Entscheidungsstichwort (Thema)
Sonderwerbungskosten eines Miteigentümers
Leitsatz (NV)
1. Schuldzinsen, die ein Steuerpflichtiger als Miteigentümer eines Grundstücks aufwendet, sind als Sonderwerbungskosten im Rahmen der gesonderten und einheitlichen Feststellung der Einkünfte aus Vermietung und Verpachtung zu berücksichtigen (ständige Rechtsprechung).
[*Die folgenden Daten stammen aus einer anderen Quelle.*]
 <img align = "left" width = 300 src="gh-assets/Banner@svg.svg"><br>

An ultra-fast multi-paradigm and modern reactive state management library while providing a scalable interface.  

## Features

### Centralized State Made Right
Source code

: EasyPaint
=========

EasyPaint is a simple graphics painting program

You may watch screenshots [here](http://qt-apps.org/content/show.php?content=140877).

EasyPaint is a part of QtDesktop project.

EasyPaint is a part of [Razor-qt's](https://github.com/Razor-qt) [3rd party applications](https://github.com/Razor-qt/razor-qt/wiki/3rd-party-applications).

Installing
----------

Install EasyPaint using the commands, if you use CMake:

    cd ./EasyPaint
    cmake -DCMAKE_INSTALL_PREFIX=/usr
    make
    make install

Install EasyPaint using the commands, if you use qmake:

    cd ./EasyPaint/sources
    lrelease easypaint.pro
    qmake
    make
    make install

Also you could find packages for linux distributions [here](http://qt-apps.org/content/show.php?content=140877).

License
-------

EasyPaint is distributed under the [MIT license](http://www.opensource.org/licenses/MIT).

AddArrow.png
2. Beim Hauptbeteiligten an einer Grundstücksgemeinschaft gehört es zum Risiko seiner Beteiligung, daß andere Mitberechtigte von persönlichen Werbungskosten Kenntnis erhalten. Deshalb rechtfertigen auch Gründe des Steuergeheimnisses es nicht, solche Werbungskosten erst bei der Veranlagung zur Einkommensteuer geltend zu machen.
3. Keine Aussetzung des Verfahrens gemäß § 74 FGO.
Normenkette
AO 1977 § 180 Abs. 1 Nr. 2 Buchst. a, § 30; FGO § 74
Tatbestand
Der Kläger und Revisionskläger (Kläger) ist an einer Grundstücksgemeinschaft beteiligt. Die Einkünfte der Gemeinschaft aus Vermietung und Verpachtung werden vom Finanzamt X (Belegenheits-FA) gesondert und einheitlich festgestellt.
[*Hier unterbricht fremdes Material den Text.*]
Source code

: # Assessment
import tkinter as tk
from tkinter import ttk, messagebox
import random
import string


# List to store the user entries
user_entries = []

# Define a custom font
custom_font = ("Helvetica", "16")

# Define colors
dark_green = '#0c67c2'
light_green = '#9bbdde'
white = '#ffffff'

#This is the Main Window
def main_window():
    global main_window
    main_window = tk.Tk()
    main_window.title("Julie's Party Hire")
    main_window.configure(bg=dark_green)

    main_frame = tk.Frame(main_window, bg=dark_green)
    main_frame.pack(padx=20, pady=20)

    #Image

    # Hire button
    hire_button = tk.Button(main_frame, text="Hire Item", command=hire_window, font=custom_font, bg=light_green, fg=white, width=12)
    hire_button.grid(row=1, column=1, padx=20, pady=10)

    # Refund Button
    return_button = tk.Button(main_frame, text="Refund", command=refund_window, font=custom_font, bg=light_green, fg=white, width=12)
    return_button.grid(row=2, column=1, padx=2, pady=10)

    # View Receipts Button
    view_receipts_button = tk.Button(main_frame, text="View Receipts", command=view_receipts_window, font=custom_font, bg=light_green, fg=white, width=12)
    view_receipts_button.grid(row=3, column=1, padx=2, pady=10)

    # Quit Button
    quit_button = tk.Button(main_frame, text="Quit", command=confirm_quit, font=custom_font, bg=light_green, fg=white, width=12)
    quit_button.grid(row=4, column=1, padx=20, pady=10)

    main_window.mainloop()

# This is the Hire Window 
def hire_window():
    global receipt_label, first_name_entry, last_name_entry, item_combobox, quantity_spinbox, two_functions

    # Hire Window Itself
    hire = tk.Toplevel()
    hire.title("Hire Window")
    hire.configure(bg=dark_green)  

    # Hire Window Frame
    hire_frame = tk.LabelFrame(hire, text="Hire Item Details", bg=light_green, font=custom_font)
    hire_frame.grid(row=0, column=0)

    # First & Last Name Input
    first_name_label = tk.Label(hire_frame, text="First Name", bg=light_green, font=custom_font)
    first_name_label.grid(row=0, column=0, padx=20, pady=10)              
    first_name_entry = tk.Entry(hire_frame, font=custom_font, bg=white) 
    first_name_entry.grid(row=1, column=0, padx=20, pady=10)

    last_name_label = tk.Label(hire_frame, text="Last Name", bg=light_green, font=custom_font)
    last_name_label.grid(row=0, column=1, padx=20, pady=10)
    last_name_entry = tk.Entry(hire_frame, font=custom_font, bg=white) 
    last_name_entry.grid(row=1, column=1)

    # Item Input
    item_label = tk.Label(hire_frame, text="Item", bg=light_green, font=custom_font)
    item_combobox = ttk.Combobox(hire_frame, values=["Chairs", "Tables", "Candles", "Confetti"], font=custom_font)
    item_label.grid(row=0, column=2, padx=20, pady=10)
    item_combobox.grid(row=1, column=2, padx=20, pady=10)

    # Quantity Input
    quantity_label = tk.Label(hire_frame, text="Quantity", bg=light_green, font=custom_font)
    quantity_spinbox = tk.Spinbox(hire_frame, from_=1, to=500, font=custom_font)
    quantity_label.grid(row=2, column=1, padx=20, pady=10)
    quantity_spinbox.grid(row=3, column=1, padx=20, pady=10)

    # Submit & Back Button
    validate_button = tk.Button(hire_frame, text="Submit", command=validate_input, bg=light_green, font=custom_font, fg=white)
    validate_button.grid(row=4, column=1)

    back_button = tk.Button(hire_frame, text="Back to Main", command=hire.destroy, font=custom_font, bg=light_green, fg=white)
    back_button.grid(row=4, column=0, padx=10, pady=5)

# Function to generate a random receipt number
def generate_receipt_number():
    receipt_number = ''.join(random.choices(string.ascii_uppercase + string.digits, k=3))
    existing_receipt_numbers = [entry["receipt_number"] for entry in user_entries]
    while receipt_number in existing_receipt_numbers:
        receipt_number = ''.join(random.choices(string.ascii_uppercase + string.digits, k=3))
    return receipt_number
In seiner Einkommensteuererklärung für das Streitjahr 1977 erklärte der Kläger die Einkünfte aus der Gemeinschaft mit . . . DM. Zusätzlich machte er Schuldzinsen in Höhe von . . . DM geltend, die er persönlich im Zusammenhang mit den Einkünften aus der Gemeinschaft (,,Zinsen für Hauskonto") getragen habe.
Der Beklagte und Revisionsbeklagte (das Wohnsitz-FA) berücksichtigte die Schuldzinsen nicht und legte der Einkommensteuerveranlagung nur die vom Belegenheits-FA festgestellten und mitgeteilten Einkünfte aus Vermietung und Verpachtung von . . . DM zugrunde.
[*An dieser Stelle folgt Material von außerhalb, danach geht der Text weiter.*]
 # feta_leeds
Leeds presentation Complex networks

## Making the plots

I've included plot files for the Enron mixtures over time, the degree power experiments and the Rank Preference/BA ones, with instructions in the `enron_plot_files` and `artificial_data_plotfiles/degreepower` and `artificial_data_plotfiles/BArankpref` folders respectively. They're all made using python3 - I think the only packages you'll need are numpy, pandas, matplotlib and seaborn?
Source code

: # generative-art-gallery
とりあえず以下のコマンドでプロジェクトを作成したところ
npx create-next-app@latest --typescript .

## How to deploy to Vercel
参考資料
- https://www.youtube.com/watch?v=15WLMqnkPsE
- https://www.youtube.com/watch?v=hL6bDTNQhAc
Im Einspruchsverfahren trug der Kläger vor, der Mitberechtigte an der Grundstücksgemeinschaft - sein Onkel - solle von den Schuldzinsen keine Kenntnis erhalten. Zwischen ihnen bestehe ein äußerst schlechtes Verhältnis. Deshalb habe er - der Kläger - ein berechtigtes Interesse daran, daß die Schuldzinsen nicht im Feststellungsverfahren, sondern nur bei der Veranlagung zur Einkommensteuer berücksichtigt würden. Der Einspruch war insoweit erfolglos.
Das Finanzgericht (FG) hat die Klage abgewiesen. Die Einkünfte aus der Grundstücksgemeinschaft seien gemäß § 180 Abs. 1 Nr. 2 Buchst. a der Abgabenordnung (AO 1977) gesondert und einheitlich festzustellen gewesen. Das Belegenheits-FA habe das Feststellungsverfahren durchgeführt und die Einkünfte des Klägers für das Streitjahr mit . . . DM festgestellt. Diese Feststellung sei für das Wohnsitz-FA bindend. Die vom Kläger getragenen Schuldzinsen hätten als Sonderwerbungskosten im Feststellungsverfahren, nicht aber bei der Veranlagung zur Einkommensteuer, berücksichtigt werden müssen.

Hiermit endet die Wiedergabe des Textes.